Found some more interesting reading. A bit long but makes good sense:
https://www.badasscars.com/index.cf...duct_id=73/category_id=58/mode=prod/prd73.htm
What dictates the width of a spark plug gap is both the amount of voltage and amperage of your ignition system as well as cylinder pressure and air / fuel mixture density. The rule of thumb is that the more power an engine makes, the smaller the gap needs to be. Race engines (contrary to popular belief) use smaller gaps than most "stock" engines do because of higher cylinder pressures and denser air/fuel mixtures. This is because a small, intense spark is better for lighting a highly dense, very wet fuel mixture like you'll find in high powered race or performance engines, kind of like these new lighters you see these days with a small, intense blue flame. They light cigars, fires, etc., better in the rain or wind where a weak yellow flame that you get from a match or a typical Bic type lighter isn't as hot and easily blows out.
A smaller gap will yield a short, intense spark and will usually make the engine real responsive. A wide gap creates a longer spark arc but without sufficient "juice" from your ignition system, (including amps), it can be weak and yellow in color. So a small intense spark is much better than a big, weak spark, especially when dealing with richer fuel mixtures and more volumes of fuel being burned.

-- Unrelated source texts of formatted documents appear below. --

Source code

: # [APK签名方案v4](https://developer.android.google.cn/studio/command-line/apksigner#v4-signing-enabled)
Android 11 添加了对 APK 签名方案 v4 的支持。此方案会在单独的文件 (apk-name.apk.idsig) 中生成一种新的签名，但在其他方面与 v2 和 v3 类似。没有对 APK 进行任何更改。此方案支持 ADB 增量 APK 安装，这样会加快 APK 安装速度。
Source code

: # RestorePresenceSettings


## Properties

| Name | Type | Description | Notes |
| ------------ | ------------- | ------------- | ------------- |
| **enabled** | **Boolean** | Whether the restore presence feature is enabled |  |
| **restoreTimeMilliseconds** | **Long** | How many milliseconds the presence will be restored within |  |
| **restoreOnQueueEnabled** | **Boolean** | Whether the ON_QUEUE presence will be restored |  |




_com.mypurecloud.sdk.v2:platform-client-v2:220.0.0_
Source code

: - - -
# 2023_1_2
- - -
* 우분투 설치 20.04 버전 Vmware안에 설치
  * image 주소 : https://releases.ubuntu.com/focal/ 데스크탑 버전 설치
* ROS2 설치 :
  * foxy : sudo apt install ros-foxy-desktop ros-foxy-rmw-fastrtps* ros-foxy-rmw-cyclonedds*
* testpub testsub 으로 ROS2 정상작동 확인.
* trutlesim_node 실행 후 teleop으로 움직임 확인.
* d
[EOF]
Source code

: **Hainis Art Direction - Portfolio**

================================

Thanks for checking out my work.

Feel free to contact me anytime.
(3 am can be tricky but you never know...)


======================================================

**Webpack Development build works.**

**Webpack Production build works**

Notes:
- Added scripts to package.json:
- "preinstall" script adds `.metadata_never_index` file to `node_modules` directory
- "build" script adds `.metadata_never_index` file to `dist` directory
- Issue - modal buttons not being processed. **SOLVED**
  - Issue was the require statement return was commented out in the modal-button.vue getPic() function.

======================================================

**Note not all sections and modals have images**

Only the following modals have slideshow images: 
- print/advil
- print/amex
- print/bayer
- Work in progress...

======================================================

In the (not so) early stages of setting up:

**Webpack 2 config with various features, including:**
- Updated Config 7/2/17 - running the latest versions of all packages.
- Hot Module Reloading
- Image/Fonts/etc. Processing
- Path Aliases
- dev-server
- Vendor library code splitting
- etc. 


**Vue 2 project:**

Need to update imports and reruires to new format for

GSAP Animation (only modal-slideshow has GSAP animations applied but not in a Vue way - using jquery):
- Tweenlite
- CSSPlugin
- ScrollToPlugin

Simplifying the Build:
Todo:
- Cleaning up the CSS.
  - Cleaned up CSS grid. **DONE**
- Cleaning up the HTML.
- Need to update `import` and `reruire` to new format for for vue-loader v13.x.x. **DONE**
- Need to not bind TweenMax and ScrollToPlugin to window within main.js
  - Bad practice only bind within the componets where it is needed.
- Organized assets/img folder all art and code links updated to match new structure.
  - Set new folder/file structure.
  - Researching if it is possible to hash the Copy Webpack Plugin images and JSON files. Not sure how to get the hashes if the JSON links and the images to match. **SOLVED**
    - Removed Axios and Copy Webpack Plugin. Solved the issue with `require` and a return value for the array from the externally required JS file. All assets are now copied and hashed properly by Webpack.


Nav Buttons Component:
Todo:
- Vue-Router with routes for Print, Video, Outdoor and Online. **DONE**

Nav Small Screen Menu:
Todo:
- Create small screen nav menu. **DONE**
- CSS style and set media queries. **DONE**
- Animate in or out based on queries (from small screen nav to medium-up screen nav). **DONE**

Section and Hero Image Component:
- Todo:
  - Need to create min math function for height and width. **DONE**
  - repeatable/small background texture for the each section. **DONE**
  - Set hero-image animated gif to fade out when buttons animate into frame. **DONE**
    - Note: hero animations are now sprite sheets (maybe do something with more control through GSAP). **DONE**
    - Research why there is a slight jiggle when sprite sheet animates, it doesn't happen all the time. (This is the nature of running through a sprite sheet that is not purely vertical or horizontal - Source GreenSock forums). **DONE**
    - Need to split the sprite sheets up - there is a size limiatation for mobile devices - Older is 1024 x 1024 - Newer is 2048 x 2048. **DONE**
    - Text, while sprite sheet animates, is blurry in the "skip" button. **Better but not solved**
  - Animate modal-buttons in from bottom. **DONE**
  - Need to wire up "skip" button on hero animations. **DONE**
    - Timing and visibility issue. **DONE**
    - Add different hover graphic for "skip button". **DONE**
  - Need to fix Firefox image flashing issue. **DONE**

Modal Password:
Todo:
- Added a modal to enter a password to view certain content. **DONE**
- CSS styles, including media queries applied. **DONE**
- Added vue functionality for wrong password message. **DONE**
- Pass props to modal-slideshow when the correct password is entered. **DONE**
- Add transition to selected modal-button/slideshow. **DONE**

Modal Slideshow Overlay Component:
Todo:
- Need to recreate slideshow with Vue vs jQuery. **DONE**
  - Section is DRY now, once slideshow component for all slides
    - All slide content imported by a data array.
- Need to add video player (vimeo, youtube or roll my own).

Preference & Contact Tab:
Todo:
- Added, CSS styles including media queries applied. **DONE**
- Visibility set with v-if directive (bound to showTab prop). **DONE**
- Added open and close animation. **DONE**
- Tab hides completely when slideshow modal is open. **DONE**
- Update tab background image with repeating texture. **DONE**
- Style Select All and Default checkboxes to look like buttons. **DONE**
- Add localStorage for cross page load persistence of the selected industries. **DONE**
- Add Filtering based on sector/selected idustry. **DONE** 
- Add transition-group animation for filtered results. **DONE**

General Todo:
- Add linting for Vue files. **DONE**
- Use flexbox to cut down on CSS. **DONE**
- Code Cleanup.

A good starting point and pretty much the all around best gap is .035". If you want to experiment to see what works best for your particular engine, ignition system, etc., then try going up to .040" and then .045", noting each time how the engine idles, responds, and pulls to your max RPM. Once you've gone bigger on the gaps, now try going smaller to .032", .030" and .025", and again, note how the engine runs. Whatever the gap was when the engine ran it's best overall, is where you should gap your plugs at.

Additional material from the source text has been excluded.